Mexico. According to the SILIKN investigation unit, which issued the alert, activities and campaigns of the criminal group Blind Eagle, or APT-C-36, were detected in Mexico, a campaign through which it usurps the identity of some government agencies.
It is relevant to note that Blind Eagle is a criminal group of alleged South American origin, suspected of carrying out continuous attacks directed against institutions of the Colombian government, as well as important corporations of that country in the financial sector, oil industry and professional manufacturing, among others.
According to the data collected by SILIKN's research unit, Blind Eagle focuses on strategic-level intelligence and also stealing trade and industrial and intellectual property secrets.

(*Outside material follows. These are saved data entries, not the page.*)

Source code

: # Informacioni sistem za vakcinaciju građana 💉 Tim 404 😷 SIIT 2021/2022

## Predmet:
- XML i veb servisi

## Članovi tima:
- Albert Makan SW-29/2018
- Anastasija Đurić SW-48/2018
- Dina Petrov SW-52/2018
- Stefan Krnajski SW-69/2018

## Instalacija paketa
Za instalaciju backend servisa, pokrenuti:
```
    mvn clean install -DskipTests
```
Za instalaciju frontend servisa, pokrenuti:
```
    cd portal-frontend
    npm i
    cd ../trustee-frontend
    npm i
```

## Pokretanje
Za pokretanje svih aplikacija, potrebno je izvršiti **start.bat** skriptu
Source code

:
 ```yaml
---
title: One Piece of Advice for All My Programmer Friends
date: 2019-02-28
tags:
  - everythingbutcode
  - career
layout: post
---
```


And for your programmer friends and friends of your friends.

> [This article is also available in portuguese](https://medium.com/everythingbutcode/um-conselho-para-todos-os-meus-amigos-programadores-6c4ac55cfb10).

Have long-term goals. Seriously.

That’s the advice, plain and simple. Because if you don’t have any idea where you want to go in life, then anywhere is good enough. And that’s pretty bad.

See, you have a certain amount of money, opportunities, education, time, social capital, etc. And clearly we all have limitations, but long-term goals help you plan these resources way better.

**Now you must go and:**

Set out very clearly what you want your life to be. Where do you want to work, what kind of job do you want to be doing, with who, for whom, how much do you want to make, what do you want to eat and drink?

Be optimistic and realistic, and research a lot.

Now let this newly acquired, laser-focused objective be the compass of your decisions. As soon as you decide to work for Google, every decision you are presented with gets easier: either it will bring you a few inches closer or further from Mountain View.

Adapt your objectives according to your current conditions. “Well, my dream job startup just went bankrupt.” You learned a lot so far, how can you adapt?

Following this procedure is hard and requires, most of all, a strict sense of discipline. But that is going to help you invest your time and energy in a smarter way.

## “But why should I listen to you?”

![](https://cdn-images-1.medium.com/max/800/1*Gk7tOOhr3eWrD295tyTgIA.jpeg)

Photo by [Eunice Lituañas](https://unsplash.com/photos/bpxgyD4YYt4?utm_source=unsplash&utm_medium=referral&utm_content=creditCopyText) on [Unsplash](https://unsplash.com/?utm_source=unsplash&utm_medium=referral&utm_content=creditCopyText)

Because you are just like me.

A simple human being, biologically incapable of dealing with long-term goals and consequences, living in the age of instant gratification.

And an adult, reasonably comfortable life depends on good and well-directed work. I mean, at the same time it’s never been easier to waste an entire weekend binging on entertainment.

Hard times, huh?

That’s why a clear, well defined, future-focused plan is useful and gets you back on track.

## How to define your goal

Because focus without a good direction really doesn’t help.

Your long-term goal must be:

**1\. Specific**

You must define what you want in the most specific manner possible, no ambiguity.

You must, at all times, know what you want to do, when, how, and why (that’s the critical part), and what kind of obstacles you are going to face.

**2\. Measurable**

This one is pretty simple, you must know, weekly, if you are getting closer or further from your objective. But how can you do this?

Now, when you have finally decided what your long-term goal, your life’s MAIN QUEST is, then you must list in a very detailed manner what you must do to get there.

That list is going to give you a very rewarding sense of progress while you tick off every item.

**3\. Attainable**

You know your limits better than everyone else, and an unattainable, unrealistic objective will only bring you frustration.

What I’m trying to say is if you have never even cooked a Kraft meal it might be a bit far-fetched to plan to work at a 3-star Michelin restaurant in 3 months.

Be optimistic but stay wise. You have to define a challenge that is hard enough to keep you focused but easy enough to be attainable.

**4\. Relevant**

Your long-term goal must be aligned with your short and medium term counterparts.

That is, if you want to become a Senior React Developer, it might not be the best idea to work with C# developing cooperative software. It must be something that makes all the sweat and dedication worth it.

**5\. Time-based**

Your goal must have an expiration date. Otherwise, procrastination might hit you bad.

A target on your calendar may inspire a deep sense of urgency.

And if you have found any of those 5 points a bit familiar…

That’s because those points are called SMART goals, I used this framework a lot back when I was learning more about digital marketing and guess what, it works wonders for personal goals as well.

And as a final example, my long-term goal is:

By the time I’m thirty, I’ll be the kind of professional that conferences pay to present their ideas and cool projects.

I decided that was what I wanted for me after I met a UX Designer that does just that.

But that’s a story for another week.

For Víctor Ruiz, founder of SILIKN and certified instructor in cybersecurity, "despite the fact that analysts have detected and revealed the attacks of Blind Eagle, in the last two years, the group has not only not stopped its activities, but its attacks have become increasingly intense."
An analysis by SILIKN's investigative unit reports that, while Blind Eagle has previously attacked targets in Colombia, it has also managed to impact organizations in Ecuador, Chile, Spain, Panama and now Mexico.
Specifically, Blind Eagle has usurped the identity of Colombia's National Directorate of Taxes and Customs, National Civil Registry, Migration, Assistance Office, and National Judicial Department, to name a few, to attack Colombia's own government institutions and companies.
Similarly, "it is launching a similar campaign against government organizations and institutions in Mexico, whose objective is to distribute and infect victims with RAT-type malware, which allows attackers to perform different actions on infected devices, ranging from the theft of passwords and information, to screenshots and audio recordings. to later send this information to the cybercriminals' servers."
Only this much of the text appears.